Wendell Berry writes, “If we want our forests to last, then we must make wood products that last, for our forests are more threatened by shoddy workmanship than by clear-cutting or by fire.” Similarly, families and households are in greater danger from “shoddy fathers” than they are from the fires of MTV or of instant messaging. It is one thing to kick in the television set, but what happens afterward, in the silence that follows? Love for that which naturally surrounds us, in the smallest of spaces, is what is missing, and its absence creates the vacuum that eSlavery is so eager to fill.
Lewis mentions contraception as one of the wicked modern attempts at “conquering nature.” But this desire to conquer one’s own fecundity and human legacy arises from a (perhaps unwitting) hatred of babies—and hatred for one’s place in the natural order, which is hatred for God. Berry says it this way: “Perhaps the greatest immediate danger lies in our dislike of ourselves as a species. . . . We must come to terms with the fact that it is not natural to be disloyal to one’s own kind.”
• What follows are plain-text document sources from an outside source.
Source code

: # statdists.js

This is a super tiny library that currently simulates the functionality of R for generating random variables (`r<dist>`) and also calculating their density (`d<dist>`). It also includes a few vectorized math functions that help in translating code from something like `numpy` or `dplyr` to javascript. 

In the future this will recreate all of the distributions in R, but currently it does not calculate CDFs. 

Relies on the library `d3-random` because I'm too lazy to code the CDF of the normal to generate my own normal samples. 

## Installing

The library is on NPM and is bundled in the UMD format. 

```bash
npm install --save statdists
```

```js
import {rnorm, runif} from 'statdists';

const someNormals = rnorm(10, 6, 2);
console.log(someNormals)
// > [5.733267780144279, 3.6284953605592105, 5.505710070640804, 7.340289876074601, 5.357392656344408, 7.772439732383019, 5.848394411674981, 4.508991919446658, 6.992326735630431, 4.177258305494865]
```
Hatred of one’s own kind—of wife, children, parents, kin, friends, colleagues, masters, servants—is the heart of eSlavery. In C.S. Lewis’s The Screwtape Letters, the master tempter Uncle Screwtape advises the young devil, Wormwood, that love for the immediate is disastrous for their infernal cause.
The great thing is to direct the malice to his immediate neighbors whom he meets every day and to thrust his benevolence out to the remote circumference, to people he does not know. The malice thus becomes wholly real and the benevolence, largely imaginary. There is no good at all in inflaming his hatred of the Germans if, at the same time, a pernicious habit of charity is growing up between him and his mother, his employer, and the man he meets in the train.
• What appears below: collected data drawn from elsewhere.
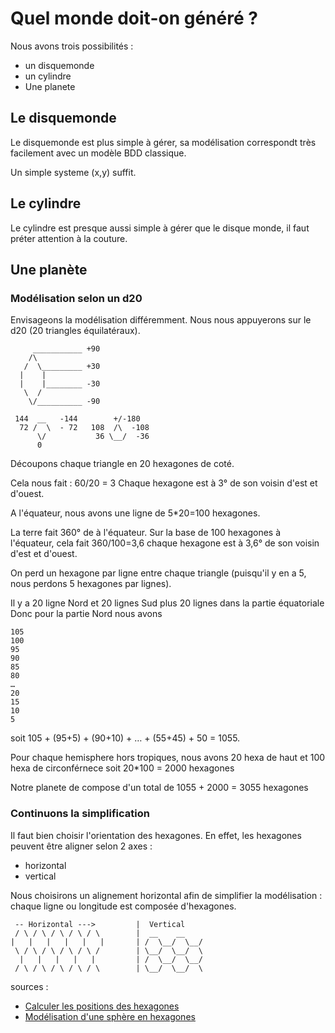 Quel monde doit-on généré ?
===========================

Nous avons trois possibilités : 
  + un disquemonde
  + un cylindre
  + Une planete

## Le disquemonde

Le disquemonde est plus simple à gérer, sa modélisation correspondt très facilement avec un modèle BDD classique.

Un simple systeme (x,y) suffit.

## Le cylindre

Le cylindre est presque aussi simple à gérer que le disque monde, il faut préter attention à la couture.

## Une planète

### Modélisation selon un d20

Envisageons la modélisation différemment. Nous nous appuyerons sur le d20 (20 triangles équilatéraux).
```
     ___________ +90
    /\
   /  \_________ +30
  |    |
  |    |________ -30
   \  /
    \/__________ -90
```
```
 144  __   -144        +/-180
  72 /  \  - 72   108  /\  -108
	  \/           36 \__/  -36
	  0
```
Découpons chaque triangle en 20 hexagones de coté.

Cela nous fait : 60/20 = 3
Chaque hexagone est à 3° de son voisin d'est et d'ouest.

A l'équateur, nous avons une ligne de 5*20=100 hexagones.

La terre fait 360° de à l'équateur. Sur la base de 100 hexagones à l'équateur, cela fait 360/100=3,6
chaque hexagone est à 3,6° de son voisin d'est et d'ouest.

On perd un hexagone par ligne entre chaque triangle (puisqu'il y en a 5, nous perdons 5 hexagones par lignes).

Il y a 20 ligne Nord et 20 lignes Sud plus 20 lignes dans la partie équatoriale
Donc pour la partie Nord nous avons
```
105
100
95
90
85
80
…
20
15
10
5
```
soit 105 + (95+5) + (90+10) + … + (55+45) + 50 = 1055.

Pour chaque hemisphere hors tropiques, nous avons 20 hexa de haut et 100 hexa de circonférnece soit 20*100 = 2000 hexagones

Notre planete de compose d'un total de 1055 + 2000 = 3055 hexagones

### Continuons la simplification

Il faut bien choisir l'orientation des hexagones. En effet, les hexagones peuvent être aligner selon 2 axes : 
  + horizontal
  + vertical

Nous choisirons un alignement horizontal afin de simplifier la modélisation : chaque ligne ou longitude est composée d'hexagones.
```
 -- Horizontal --->         |  Vertical
 / \ / \ / \ / \ / \        |  __    __
|   |   |   |   |   |       | /  \__/  \__/
 \ / \ / \ / \ / \ /        | \__/  \__/  \
  |   |   |   |   |         | /  \__/  \__/
 / \ / \ / \ / \ / \        | \__/  \__/  \
```
sources : 
* [Calculer les positions des hexagones](http://oldguygaming.com/calculating-the-hex-positions)
* [Modélisation d'une sphère en hexagones](http://oldguygaming.com/exporting-my-ft3-world-back-to-cc3)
Conversely, Thomas Fleming writes, “Charity, so it is said, begins at home. It then radiates outward in ever broader and weaker concentric rings until it encompasses the widest human horizons a person is willing to acknowledge.”
God, with His still, small voice, is still found in the little things, in the space that surrounds us, in the Creation and in procreation. Telling our stories to our own people, our own children, helps to break the hold of network and satellite television—the Devil’s stories, from far away. “Taking down the fiddle,” as Mr. Lytle said, and making our own “small” music drops the shackles that bind us to recordings made by unbelievers and strangers for the shareholder’s profit. Loving reality, not virtual reality, breaks the shackles of eSlavery, the modern culture that wars against God and multiplies sin, sickness, and death. Until the end, that culture will continue to receive judgment from the hands of God, as He withdraws His restraint on evil, allowing man to discover new sorceries and enslave himself all the more. And, if we do consider the greater reality of sin and redemption, the truth of the Incarnation is the ultimate witness to the beauty of smallness, demonstrating that, under the veil of darkness, God is found lying in Bethlehem’s manger, among the lowly, the least of His Creation.